● **BRIEF**:
Could you show all lines in the entries below that contain the string "JapaneseApi"?

--*--

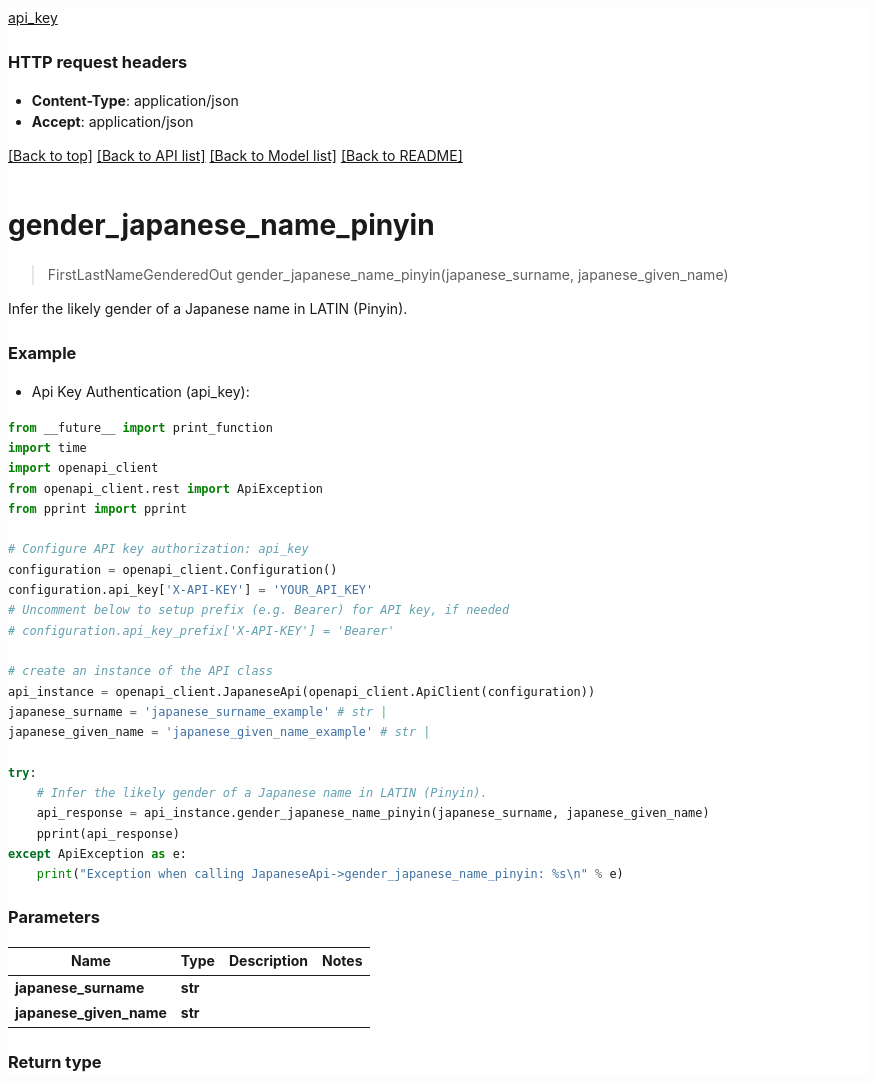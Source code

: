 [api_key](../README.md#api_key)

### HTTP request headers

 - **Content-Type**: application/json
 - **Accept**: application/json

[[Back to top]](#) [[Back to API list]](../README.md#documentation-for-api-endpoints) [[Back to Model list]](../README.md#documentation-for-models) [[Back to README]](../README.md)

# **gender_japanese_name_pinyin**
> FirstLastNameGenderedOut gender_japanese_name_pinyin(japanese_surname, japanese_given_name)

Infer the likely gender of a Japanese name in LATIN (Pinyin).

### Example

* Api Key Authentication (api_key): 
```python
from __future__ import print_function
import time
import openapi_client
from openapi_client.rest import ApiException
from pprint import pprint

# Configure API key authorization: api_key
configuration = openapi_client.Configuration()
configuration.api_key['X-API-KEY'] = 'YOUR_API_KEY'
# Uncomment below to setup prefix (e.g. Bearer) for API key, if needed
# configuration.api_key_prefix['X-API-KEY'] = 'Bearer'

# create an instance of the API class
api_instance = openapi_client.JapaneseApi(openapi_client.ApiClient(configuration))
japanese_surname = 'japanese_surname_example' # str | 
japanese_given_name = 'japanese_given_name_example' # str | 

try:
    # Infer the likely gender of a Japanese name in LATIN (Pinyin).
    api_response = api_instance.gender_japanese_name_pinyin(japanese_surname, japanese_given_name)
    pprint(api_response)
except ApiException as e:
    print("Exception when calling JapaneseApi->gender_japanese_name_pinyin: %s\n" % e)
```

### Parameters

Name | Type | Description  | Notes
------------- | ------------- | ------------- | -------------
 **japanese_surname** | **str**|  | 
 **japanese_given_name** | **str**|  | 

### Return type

--*--

● **THE COMPLETED TASK**:
api_instance = openapi_client.JapaneseApi(openapi_client.ApiClient(configuration))
    print("Exception when calling JapaneseApi->gender_japanese_name_pinyin: %s\n" % e)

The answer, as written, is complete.